Task to complete: What is needed is a word-for-word copy of every record below, minus the pictures.

START Records for the task

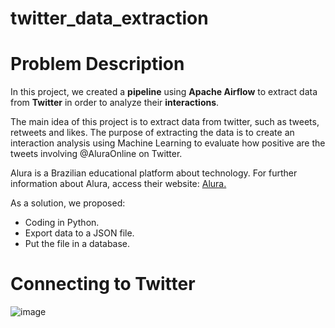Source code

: # twitter_data_extraction
# Problem Description

In this project, we created a **pipeline** using **Apache Airflow** to extract data from **Twitter** in order to analyze their **interactions**.

The main idea of this project is to extract data from twitter, such as tweets, retweets and likes. The purpose of extracting the data is to create an interaction analysis using Machine Learning to evaluate how positive are the tweets involving @AluraOnline on Twitter. 

Alura is a Brazilian educational platform about technology. For further information about Alura, access their website: [Alura.](https://www.alura.com.br
)

As a solution, we proposed:
- Coding in Python.
- Export data to a JSON file. 
- Put the file in a database.



# Connecting to Twitter

![image](https://user-images.githubusercontent.com/81119854/144726941-83933b14-4b3d-4433-8ed3-5ef47210aa25.png)

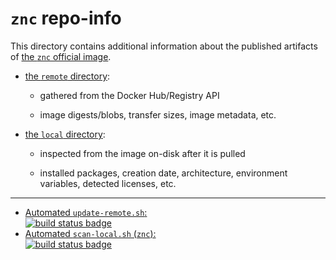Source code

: # `znc` repo-info

This directory contains additional information about the published artifacts of [the `znc` official image](https://hub.docker.com/_/znc/).

-	[the `remote` directory](remote/):

	-	gathered from the Docker Hub/Registry API

	-	image digests/blobs, transfer sizes, image metadata, etc.

-	[the `local` directory](local/):

	-	inspected from the image on-disk after it is pulled

	-	installed packages, creation date, architecture, environment variables, detected licenses, etc.

---

-	[Automated `update-remote.sh`:  
	![build status badge](https://doi-janky.infosiftr.net/job/repo-info/job/remote/badge/icon)](https://doi-janky.infosiftr.net/job/repo-info/job/remote/)
-	[Automated `scan-local.sh` (`znc`):  
	![build status badge](https://doi-janky.infosiftr.net/job/repo-info/job/local/job/znc/badge/icon)](https://doi-janky.infosiftr.net/job/repo-info/job/local/job/znc)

END Records for the task

Solved problem:
Source code

: # twitter_data_extraction
# Problem Description

In this project, we created a **pipeline** using **Apache Airflow** to extract data from **Twitter** in order to analyze their **interactions**.

The main idea of this project is to extract data from twitter, such as tweets, retweets and likes. The purpose of extracting the data is to create an interaction analysis using Machine Learning to evaluate how positive are the tweets involving @AluraOnline on Twitter. 

Alura is a Brazilian educational platform about technology. For further information about Alura, access their website: [Alura.](https://www.alura.com.br
)

As a solution, we proposed:
- Coding in Python.
- Export data to a JSON file. 
- Put the file in a database.



# Connecting to Twitter

![image](https://user-images.githubusercontent.com/81119854/144726941-83933b14-4b3d-4433-8ed3-5ef47210aa25.png)

Source code

: # `znc` repo-info

This directory contains additional information about the published artifacts of [the `znc` official image](https://hub.docker.com/_/znc/).

-	[the `remote` directory](remote/):

	-	gathered from the Docker Hub/Registry API

	-	image digests/blobs, transfer sizes, image metadata, etc.

-	[the `local` directory](local/):

	-	inspected from the image on-disk after it is pulled

	-	installed packages, creation date, architecture, environment variables, detected licenses, etc.

---

-	[Automated `update-remote.sh`:  
	![build status badge](https://doi-janky.infosiftr.net/job/repo-info/job/remote/badge/icon)](https://doi-janky.infosiftr.net/job/repo-info/job/remote/)
-	[Automated `scan-local.sh` (`znc`):  
	![build status badge](https://doi-janky.infosiftr.net/job/repo-info/job/local/job/znc/badge/icon)](https://doi-janky.infosiftr.net/job/repo-info/job/local/job/znc)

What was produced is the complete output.